The History of Translation and Translators in the Ottoman Empire
Germanistik in der Türkei, Bd. 25
Mehmet Tahir Öncü, Ayla Akın, Ahu Selin Erkul Yağcı (Eds.)
185 pages, year of publication: 2023
price: 43.00 €
The Ottoman Empire covered a vast territory for more than five centuries and was therefore a multi-ethnic and multicultural state from the very beginning. Due to the need to negotiate military, political and economic matters both within and outside its borders, the state relied on the services of interpreters. However, despite the multicultural and linguistically diverse communication in the Ottoman Empire, the practice of translation was not formally institutionalised by the state. Until the modernisation efforts of the 18th century, translation was mainly seen as a facilitating or ancillary activity in the diplomatic context.

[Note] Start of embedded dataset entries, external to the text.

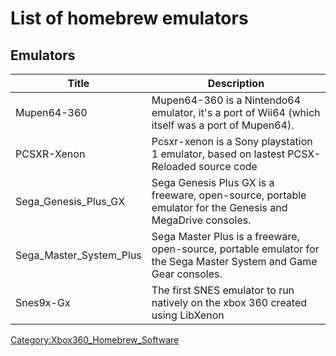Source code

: # List of homebrew emulators

## Emulators

| Title                          | Description                                                                                                 |
| ----------------------- | ------------------------------------------------------------------------------------------------------------------ |
| Mupen64-360             | Mupen64-360 is a Nintendo64 emulator, it's a port of Wii64 (which itself was a port of Mupen64).                   |
| PCSXR-Xenon             | Pcsxr-xenon is a Sony playstation 1 emulator, based on lastest PCSX-Reloaded source code                           |
| Sega_Genesis_Plus_GX    | Sega Genesis Plus GX is a freeware, open-source, portable emulator for the Genesis and MegaDrive consoles.         |
| Sega_Master_System_Plus |  Sega Master Plus is a freeware, open-source, portable emulator for the Sega Master System and Game Gear consoles. |
| Snes9x-Gx               | The first SNES emulator to run natively on the xbox 360 created using LibXenon                                     |

[Category:Xbox360_Homebrew_Software](../Category_Xbox360_Homebrew_Software)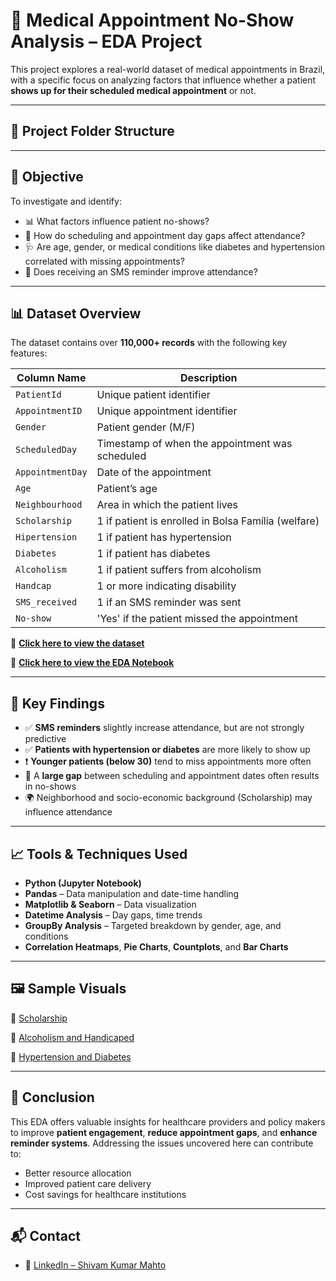 # 🏥 Medical Appointment No-Show Analysis – EDA Project

This project explores a real-world dataset of medical appointments in Brazil, with a specific focus on analyzing factors that influence whether a patient **shows up for their scheduled medical appointment** or not.

---

## 📁 Project Folder Structure


---

## 🧠 Objective

To investigate and identify:

- 📊 What factors influence patient no-shows?
- 📅 How do scheduling and appointment day gaps affect attendance?
- 🩺 Are age, gender, or medical conditions like diabetes and hypertension correlated with missing appointments?
- 💬 Does receiving an SMS reminder improve attendance?

---

## 📊 Dataset Overview

The dataset contains over **110,000+ records** with the following key features:

| Column Name      | Description                                         |
|------------------|-----------------------------------------------------|
| `PatientId`      | Unique patient identifier                           |
| `AppointmentID`  | Unique appointment identifier                        |
| `Gender`         | Patient gender (M/F)                                |
| `ScheduledDay`   | Timestamp of when the appointment was scheduled     |
| `AppointmentDay` | Date of the appointment                             |
| `Age`            | Patient’s age                                       |
| `Neighbourhood`  | Area in which the patient lives                     |
| `Scholarship`    | 1 if patient is enrolled in Bolsa Família (welfare) |
| `Hipertension`   | 1 if patient has hypertension                       |
| `Diabetes`       | 1 if patient has diabetes                           |
| `Alcoholism`     | 1 if patient suffers from alcoholism                |
| `Handcap`        | 1 or more indicating disability                     |
| `SMS_received`   | 1 if an SMS reminder was sent                       |
| `No-show`        | 'Yes' if the patient missed the appointment         |

📄 [**Click here to view the dataset**](https://github.com/Shivam-DataAnalytics/Exploratory-Data_Analysis/blob/main/2_Medical_data/Medical_data.csv)

📘 [**Click here to view the EDA Notebook**](https://github.com/Shivam-DataAnalytics/Exploratory-Data_Analysis/blob/main/2_Medical_data/Medical_data_appointment.ipynb)

---

## 🧪 Key Findings

- ✅ **SMS reminders** slightly increase attendance, but are not strongly predictive
- ✅ **Patients with hypertension or diabetes** are more likely to show up
- ❗ **Younger patients (below 30)** tend to miss appointments more often
- 📅 A **large gap** between scheduling and appointment dates often results in no-shows
- 🌍 Neighborhood and socio-economic background (Scholarship) may influence attendance

---

## 📈 Tools & Techniques Used

- **Python (Jupyter Notebook)**
- **Pandas** – Data manipulation and date-time handling
- **Matplotlib & Seaborn** – Data visualization
- **Datetime Analysis** – Day gaps, time trends
- **GroupBy Analysis** – Targeted breakdown by gender, age, and conditions
- **Correlation Heatmaps**, **Pie Charts**, **Countplots**, and **Bar Charts**

---

## 🖼️ Sample Visuals

📍 [Scholarship](https://github.com/Shivam-DataAnalytics/Exploratory-Data_Analysis/blob/main/2_Medical_data/Scholarship.png)

📍 [Alcoholism and Handicaped](https://github.com/Shivam-DataAnalytics/Exploratory-Data_Analysis/blob/main/2_Medical_data/Alcoholism%20and%20Handicap.png)

📍 [Hypertension and Diabetes](https://github.com/Shivam-DataAnalytics/Exploratory-Data_Analysis/blob/main/2_Medical_data/Hypertension%20and%20Diabetes.png)

---

## 📌 Conclusion

This EDA offers valuable insights for healthcare providers and policy makers to improve **patient engagement**, **reduce appointment gaps**, and **enhance reminder systems**. Addressing the issues uncovered here can contribute to:

- Better resource allocation  
- Improved patient care delivery  
- Cost savings for healthcare institutions

---

## 📬 Contact

- 🔗 [LinkedIn – Shivam Kumar Mahto](https://www.linkedin.com/in/shivam-kumar-mahto-b7a84a311)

The primary aim of this collection is to comprehensively analyse and define interpreting and translating activities within the Ottoman Empire. Particular attention is paid to the reasons for the lack of institutional structure and the impact of this lack of structure on the practice of translation. It also identifies individual actors, especially those who acted as language and cultural mediators and thus provided important services to the Ottoman Empire. By examining interpreting and translating activities and the agents involved in them, this research contributes to a deeper understanding of the role of language mediation in the Ottoman Empire and the importance of this issue in the context of Ottoman history.